Write out, word for word, the first line of the data below and every line after it through the one containing "## 1. Schema Renaming and Optimization".

• • • •

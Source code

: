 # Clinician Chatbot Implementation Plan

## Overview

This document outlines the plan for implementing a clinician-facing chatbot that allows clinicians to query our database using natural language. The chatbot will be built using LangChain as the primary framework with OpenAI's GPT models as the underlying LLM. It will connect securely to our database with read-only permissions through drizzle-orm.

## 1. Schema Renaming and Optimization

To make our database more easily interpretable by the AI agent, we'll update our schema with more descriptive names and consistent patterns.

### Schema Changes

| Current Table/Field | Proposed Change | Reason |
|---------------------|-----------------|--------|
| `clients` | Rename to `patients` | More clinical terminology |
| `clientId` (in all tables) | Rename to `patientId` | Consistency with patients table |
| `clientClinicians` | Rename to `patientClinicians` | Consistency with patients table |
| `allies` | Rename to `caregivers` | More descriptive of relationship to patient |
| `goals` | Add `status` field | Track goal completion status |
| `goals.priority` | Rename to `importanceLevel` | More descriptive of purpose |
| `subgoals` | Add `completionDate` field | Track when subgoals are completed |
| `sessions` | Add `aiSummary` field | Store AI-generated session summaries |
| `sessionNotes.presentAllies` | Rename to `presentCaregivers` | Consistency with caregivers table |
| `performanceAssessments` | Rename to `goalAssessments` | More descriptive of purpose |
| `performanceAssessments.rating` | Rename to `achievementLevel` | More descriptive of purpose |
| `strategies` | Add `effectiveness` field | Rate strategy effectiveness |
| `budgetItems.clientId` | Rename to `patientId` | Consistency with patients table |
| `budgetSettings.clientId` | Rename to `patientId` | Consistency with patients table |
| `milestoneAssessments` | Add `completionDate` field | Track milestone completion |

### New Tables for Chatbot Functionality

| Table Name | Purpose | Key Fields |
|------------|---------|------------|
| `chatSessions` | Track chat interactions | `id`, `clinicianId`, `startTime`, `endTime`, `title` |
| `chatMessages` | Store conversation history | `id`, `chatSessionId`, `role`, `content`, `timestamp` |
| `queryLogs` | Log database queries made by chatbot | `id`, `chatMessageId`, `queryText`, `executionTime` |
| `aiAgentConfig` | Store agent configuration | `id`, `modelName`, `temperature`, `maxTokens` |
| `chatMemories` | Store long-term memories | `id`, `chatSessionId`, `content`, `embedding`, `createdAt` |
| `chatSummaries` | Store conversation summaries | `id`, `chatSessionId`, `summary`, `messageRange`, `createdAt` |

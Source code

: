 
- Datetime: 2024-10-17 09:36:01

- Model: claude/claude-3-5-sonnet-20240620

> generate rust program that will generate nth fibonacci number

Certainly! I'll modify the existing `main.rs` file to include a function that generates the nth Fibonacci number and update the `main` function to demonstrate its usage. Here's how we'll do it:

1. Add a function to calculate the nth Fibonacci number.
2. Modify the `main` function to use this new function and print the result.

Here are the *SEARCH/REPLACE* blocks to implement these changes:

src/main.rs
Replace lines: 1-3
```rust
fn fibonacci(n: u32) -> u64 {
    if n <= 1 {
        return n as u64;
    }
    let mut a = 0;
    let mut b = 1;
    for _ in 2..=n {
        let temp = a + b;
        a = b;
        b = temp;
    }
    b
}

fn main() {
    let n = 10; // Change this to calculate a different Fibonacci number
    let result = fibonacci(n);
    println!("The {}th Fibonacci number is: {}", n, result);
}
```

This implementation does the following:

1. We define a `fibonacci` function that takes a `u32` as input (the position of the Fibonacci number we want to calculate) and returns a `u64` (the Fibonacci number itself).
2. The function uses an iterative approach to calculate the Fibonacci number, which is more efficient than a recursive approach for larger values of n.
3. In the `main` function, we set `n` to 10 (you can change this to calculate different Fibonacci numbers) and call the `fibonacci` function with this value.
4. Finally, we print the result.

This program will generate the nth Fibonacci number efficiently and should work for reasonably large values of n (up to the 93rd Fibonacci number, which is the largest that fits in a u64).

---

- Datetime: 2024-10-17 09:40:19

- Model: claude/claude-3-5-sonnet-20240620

• • • •

Solution to the problem:
Source code

: # Clinician Chatbot Implementation Plan

## Overview

This document outlines the plan for implementing a clinician-facing chatbot that allows clinicians to query our database using natural language. The chatbot will be built using LangChain as the primary framework with OpenAI's GPT models as the underlying LLM. It will connect securely to our database with read-only permissions through drizzle-orm.

## 1. Schema Renaming and Optimization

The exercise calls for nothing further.